[ASSIGNMENT] In the listing below, find each line with the string "frontend" and return it.

[INFORMATION PROVIDED — start]

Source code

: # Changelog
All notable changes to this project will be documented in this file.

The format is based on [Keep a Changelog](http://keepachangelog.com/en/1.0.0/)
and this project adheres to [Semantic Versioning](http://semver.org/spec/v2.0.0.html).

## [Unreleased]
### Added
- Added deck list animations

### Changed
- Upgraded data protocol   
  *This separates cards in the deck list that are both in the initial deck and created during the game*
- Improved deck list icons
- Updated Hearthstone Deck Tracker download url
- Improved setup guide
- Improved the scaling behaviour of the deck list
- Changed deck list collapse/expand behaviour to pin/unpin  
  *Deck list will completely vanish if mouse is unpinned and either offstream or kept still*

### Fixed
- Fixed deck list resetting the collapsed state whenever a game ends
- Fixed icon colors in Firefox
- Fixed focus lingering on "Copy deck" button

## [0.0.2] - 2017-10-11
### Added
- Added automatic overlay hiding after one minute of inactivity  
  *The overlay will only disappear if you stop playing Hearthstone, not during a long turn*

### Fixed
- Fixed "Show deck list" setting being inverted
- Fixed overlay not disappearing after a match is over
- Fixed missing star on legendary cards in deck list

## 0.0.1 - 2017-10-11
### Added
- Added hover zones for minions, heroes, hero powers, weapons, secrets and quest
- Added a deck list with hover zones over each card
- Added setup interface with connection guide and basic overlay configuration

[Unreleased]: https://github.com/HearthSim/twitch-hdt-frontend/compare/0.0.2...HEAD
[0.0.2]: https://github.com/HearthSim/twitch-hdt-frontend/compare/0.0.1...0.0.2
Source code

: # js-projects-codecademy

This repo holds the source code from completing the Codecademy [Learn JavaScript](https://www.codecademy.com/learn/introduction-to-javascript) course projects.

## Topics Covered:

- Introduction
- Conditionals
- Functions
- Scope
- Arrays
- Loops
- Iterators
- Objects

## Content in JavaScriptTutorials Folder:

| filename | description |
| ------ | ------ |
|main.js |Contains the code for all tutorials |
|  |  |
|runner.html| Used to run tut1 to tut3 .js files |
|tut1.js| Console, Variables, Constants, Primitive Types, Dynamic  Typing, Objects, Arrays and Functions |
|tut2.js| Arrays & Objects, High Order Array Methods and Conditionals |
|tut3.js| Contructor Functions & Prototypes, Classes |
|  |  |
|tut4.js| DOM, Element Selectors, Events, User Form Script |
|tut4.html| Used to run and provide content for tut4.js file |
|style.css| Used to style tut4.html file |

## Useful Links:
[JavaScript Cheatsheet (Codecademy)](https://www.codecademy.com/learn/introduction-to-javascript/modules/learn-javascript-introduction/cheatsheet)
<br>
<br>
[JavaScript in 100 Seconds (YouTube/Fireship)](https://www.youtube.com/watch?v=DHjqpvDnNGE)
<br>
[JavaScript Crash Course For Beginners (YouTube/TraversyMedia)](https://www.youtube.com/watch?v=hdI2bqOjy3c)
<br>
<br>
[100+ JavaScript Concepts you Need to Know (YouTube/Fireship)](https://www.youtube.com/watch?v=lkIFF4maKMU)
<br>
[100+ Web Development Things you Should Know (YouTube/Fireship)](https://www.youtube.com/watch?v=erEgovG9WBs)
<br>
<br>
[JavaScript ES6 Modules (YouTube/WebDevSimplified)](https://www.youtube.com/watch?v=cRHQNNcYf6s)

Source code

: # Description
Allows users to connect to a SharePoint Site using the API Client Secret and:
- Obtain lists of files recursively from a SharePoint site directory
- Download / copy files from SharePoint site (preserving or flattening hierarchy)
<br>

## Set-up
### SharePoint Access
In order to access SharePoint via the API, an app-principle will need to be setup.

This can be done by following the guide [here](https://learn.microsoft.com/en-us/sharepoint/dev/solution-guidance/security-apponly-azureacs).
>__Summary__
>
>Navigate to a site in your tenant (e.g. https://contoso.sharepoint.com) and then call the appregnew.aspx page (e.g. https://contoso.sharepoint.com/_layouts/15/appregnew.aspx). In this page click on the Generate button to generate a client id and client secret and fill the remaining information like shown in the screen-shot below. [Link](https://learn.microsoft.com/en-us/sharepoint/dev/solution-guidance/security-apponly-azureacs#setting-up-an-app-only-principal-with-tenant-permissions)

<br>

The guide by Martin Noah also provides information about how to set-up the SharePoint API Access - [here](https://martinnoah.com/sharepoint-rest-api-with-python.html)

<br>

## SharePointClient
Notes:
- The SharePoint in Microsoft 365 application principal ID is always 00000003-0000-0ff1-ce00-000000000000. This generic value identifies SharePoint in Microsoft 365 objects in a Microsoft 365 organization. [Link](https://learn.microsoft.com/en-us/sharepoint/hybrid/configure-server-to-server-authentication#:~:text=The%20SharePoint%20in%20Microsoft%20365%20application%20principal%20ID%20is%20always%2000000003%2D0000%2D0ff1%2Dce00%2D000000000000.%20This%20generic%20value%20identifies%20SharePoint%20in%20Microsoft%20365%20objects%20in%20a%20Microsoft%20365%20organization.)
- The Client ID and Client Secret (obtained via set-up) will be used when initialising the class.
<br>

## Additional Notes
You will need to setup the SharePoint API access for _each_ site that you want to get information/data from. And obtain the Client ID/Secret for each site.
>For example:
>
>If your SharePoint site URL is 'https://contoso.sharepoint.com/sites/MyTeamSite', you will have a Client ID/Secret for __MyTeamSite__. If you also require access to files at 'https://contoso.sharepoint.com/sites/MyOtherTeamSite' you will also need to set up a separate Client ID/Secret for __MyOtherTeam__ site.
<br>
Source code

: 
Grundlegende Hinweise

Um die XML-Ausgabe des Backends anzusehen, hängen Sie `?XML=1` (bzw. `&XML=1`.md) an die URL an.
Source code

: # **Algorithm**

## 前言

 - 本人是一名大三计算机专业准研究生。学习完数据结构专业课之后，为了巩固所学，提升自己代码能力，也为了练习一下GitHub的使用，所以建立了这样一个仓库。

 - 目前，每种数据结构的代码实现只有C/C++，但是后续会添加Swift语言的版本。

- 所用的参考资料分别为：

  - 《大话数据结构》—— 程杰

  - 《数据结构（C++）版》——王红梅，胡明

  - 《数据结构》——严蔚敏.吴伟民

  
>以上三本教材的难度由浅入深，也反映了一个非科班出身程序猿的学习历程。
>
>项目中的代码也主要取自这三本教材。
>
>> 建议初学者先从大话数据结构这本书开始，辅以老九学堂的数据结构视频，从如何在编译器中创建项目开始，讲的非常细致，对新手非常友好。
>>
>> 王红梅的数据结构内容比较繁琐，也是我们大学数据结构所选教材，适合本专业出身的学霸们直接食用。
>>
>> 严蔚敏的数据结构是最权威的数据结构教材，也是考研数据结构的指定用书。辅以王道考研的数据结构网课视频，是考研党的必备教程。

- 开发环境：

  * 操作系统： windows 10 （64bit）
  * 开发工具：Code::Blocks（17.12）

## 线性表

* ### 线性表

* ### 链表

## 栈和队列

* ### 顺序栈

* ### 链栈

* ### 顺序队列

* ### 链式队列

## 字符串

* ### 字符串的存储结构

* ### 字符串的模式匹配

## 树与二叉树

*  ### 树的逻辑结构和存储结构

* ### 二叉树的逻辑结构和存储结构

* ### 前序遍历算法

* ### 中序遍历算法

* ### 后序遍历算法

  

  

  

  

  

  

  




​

[INFORMATION PROVIDED — finish]

[SOLUTION FOR THIS EXERCISE]
[Unreleased]: https://github.com/HearthSim/twitch-hdt-frontend/compare/0.0.2...HEAD
[0.0.2]: https://github.com/HearthSim/twitch-hdt-frontend/compare/0.0.1...0.0.2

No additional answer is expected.